[Stored records]
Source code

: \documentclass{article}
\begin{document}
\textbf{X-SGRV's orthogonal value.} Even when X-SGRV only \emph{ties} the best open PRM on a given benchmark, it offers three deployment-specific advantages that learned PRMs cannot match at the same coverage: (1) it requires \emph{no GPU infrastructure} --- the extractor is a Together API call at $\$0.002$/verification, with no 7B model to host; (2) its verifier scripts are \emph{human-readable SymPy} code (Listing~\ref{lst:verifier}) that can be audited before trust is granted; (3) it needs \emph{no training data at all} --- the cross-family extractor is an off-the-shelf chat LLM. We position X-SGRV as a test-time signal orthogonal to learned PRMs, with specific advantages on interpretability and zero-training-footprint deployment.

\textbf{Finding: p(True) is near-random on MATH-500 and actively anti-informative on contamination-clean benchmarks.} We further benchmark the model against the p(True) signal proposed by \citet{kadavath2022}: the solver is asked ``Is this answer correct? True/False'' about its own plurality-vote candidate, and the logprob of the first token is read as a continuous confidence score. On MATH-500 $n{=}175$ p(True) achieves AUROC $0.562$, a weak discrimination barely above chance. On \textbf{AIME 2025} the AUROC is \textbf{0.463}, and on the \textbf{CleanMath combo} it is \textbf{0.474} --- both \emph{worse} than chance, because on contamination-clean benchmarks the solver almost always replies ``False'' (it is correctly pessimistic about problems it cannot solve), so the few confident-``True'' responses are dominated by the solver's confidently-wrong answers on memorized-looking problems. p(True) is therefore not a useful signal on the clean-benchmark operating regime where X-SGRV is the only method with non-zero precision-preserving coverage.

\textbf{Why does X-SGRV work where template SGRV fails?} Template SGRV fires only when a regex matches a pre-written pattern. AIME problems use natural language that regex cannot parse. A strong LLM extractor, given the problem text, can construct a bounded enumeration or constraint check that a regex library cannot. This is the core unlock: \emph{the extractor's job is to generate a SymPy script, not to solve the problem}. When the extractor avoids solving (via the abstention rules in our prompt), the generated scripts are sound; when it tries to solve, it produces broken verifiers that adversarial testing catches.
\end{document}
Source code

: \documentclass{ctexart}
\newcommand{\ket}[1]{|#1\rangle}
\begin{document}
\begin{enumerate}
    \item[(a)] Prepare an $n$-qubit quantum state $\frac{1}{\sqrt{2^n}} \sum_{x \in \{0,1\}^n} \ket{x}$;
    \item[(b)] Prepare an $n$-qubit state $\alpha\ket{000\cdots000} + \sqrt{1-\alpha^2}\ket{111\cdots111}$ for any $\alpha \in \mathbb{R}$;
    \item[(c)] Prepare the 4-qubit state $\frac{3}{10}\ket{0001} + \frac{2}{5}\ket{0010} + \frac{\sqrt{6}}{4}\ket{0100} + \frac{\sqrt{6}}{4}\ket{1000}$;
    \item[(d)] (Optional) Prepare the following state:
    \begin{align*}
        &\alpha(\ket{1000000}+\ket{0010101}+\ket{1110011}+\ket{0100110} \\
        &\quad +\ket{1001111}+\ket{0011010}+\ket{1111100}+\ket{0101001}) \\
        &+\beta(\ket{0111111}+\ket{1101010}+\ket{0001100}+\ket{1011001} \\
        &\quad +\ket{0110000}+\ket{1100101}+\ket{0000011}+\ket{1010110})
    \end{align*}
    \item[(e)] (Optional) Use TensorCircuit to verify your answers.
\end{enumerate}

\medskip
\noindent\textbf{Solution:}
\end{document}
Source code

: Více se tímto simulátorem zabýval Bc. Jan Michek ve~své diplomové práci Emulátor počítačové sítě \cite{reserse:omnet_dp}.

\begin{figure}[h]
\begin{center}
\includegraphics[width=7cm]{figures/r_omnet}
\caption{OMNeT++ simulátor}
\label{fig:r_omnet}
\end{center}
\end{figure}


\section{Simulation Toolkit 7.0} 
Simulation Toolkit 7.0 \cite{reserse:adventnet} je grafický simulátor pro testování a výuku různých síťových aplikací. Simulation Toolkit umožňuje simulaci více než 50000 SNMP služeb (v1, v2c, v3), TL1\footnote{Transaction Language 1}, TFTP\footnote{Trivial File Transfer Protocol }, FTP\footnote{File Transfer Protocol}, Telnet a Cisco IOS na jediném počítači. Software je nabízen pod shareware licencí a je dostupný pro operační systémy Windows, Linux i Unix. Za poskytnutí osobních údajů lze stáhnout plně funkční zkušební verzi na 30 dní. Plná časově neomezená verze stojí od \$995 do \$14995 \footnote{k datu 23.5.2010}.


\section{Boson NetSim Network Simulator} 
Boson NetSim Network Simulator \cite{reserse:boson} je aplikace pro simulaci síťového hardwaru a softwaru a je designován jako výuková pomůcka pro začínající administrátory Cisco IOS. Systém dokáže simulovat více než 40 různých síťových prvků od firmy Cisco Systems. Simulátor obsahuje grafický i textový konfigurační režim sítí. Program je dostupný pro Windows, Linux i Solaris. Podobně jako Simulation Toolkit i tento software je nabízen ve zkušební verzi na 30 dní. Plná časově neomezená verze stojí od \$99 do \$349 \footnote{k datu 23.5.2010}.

» Task prompt
This exercise requires the lines of the entries containing the string "begin".

» Expected answer
\begin{document}
\begin{document}
\begin{enumerate}
    \begin{align*}
\begin{figure}[h]
\begin{center}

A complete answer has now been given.